Inoltre, nel mandato di estradizione del Belgio per Maria Dolores Colleoni e Silvia Panzeri, rispettivamente moglie e figlia di Panzeri, nomina Abderrahim Atmoun, l’ambasciatore di Rabat in Polonia, per aver fatto “’regali’ dei quali” la moglie ha “apparentemente beneficiato”. Negli stessi documenti si parla inoltre di vacanze per un costo che arrivava fino a “100mila euro”. L’ambasciatore Atmoun è stato presidente della Commissione interparlamentare Marocco-Ue che si occupa di economia, rapporti bilaterali, diritti umani e lotta al terrorismo ed è in quella sede che ha iniziato a collaborare con Antonio Panzeri, allora eurodeputato con S&D e presidente della Commissione del Parlamento europeo per i problemi economici e monetari oltre che membro della Delegazione per le relazioni con i paesi del Maghreb e l’Unione del Maghreb arabo. Ma i due si conoscono da molto prima, e addirittura condividono, nel 2014, un “wissam” per i servizi resi al regno marocchino.

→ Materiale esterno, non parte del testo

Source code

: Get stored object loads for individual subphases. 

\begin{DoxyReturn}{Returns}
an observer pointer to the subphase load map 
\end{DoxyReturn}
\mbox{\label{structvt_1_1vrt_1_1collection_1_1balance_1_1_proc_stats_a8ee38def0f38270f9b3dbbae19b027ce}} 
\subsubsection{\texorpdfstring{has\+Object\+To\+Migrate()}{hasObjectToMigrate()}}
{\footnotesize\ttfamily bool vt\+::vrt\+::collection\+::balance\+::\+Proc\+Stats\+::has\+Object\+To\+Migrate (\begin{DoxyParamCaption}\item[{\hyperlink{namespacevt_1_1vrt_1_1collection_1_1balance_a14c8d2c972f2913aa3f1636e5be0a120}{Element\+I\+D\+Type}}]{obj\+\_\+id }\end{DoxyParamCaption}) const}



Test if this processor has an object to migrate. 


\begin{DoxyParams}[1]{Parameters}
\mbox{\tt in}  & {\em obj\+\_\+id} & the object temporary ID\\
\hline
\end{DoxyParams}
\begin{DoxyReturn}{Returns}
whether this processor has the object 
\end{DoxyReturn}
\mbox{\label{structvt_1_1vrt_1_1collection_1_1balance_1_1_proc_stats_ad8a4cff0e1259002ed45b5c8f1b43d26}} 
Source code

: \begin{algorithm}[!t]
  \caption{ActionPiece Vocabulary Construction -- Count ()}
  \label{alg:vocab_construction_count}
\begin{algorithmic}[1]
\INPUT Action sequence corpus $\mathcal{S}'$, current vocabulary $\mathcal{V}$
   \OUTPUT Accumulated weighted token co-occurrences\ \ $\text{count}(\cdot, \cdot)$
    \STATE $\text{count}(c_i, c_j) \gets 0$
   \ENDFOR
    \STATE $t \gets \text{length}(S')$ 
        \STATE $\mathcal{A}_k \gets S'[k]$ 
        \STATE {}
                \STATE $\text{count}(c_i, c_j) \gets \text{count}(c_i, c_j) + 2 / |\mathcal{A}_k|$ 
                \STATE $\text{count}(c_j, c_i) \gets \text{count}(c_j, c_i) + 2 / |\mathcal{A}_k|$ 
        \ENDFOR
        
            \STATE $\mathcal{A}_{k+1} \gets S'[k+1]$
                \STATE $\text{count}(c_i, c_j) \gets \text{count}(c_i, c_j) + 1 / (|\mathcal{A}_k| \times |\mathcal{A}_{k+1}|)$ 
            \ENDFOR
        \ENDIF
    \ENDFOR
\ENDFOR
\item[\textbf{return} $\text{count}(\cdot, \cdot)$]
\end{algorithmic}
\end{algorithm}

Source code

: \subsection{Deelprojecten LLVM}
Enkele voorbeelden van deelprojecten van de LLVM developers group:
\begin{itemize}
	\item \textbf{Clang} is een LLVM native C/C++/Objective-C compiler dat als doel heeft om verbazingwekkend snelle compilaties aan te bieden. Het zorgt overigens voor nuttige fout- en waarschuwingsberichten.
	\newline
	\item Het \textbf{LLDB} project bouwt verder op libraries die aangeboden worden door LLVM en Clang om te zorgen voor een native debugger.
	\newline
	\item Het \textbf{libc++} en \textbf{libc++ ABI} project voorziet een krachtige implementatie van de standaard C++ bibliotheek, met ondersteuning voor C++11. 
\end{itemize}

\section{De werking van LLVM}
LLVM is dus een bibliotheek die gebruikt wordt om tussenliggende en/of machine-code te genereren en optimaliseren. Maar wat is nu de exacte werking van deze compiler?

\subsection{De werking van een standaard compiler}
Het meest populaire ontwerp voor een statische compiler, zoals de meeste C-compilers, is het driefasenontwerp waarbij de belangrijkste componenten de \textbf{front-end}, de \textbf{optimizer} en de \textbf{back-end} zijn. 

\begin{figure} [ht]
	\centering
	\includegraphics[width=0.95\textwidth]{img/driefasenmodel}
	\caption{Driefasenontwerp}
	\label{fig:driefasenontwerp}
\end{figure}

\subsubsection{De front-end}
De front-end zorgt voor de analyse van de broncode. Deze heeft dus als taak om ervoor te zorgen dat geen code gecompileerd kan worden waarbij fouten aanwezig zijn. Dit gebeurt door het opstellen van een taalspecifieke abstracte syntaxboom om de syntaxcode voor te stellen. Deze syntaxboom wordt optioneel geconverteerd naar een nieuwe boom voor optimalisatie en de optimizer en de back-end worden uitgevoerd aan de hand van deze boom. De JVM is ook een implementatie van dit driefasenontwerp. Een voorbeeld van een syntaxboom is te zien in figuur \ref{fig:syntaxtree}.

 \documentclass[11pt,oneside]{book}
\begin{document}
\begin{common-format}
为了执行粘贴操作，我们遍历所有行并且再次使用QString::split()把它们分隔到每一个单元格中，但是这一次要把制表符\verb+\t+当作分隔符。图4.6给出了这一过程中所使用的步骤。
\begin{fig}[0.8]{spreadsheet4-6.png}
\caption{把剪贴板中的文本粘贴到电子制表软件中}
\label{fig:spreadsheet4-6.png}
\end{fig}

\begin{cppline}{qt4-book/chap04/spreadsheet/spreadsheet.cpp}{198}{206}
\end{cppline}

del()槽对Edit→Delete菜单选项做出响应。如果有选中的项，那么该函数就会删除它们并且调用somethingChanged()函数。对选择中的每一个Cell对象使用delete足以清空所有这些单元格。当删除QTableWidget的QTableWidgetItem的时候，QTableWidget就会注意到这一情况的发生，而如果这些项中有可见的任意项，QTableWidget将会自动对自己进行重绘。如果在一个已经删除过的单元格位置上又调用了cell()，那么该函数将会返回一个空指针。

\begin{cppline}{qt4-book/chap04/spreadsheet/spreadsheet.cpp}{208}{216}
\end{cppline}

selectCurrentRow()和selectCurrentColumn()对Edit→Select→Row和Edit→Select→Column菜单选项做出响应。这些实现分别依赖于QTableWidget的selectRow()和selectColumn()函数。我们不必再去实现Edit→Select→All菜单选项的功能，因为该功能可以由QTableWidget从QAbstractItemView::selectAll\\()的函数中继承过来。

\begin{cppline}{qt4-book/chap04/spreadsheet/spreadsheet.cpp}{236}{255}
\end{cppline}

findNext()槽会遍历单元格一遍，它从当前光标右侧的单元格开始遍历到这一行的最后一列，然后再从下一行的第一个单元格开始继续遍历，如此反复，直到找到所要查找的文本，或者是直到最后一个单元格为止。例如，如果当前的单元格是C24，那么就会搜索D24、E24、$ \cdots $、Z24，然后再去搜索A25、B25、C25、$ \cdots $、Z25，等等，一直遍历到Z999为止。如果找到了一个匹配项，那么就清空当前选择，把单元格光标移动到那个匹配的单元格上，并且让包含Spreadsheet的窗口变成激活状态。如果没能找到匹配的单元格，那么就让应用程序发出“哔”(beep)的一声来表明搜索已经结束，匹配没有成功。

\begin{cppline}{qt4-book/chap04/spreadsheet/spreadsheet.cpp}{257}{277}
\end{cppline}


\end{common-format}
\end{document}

Pegasus – Dietro al coinvolgimento marocchino nello scandalo europeo c’è soprattutto l’“Accordo euromediterraneo” tra Unione europea e Marocco, un’intesa che per Rabat vale quasi 400 milioni di fondi liquidi e oltre 35 miliardi di scambi commerciali, ma che è importante soprattutto come legittimazione politica dello sfruttamento delle risorse e dell’occupazione del Sahara occidentale da parte del Marocco. Secondo quanto riporta il Manifesto, l’euroscandalo ha messo in evidenza alcune pratiche utilizzate dalla Dged per “un’azione persuasiva” e il “controllo” di alcuni eurodeputati intercettati con l’utilizzo di Pegasus, lo spyware sviluppato dalla società israeliana NSO Group. È importante poi da tenere in conto che l’eurodeputato Andrea Cozzolino, uno dei protagonisti dello scandalo anche se non ancora indagato, è stato membro della commissione parlamentare d’inchiesta proprio sullo spyware israeliano. Inoltre, in un’intervista rilasciata al quotidiano Il Domani, Sophie in’t Veld, relatrice della commissione d’inchiesta dell’Ue che indaga sull’uso di Pegasus e di spyware di sorveglianza equivalente (Pega), ha spiegato che “Eva Kaili ha provato a frenare le indagini sul software Pegasus” quando si parlava dello scandalo intercettazioni in Grecia.
Human Rights Watch, in un lungo report uscito lo scorso luglio, ha accusato il governo marocchino di spiare attivisti e giornalisti impegnati nella difesa dei diritti umani in Marocco e nel Sahara Occidentale. Tra i più noti ci sono lo storico Maati Konjib nel 2019 e il giornalista investigativo Omar Radi nel 2020, quest’ultimo ancora in carcere e premiato solo qualche giorno fa con il “Premio dell’Indipendenza” da Reporters Sans Frontières. L’attivista sahrawi Mohamed Dihani ha inoltre spiegato al Messaggero che “lo spyware Pegasus è stato usato come braccio armato degli 007 marocchini per ricattare l’Europa e il resto del mondo. Hanno spiato per tre anni giornalisti, politici algerini e francesi”. “Nel 2019 è stato pubblicato un primo documento dalla Commissione europea, e quest’anno un secondo, che invita tutti i politici a prestare attenzione, denunciando il fatto che ci sono più di 500 agenti segreti marocchini infiltrati nelle istituzioni dell’Ue”, conclude Dihani.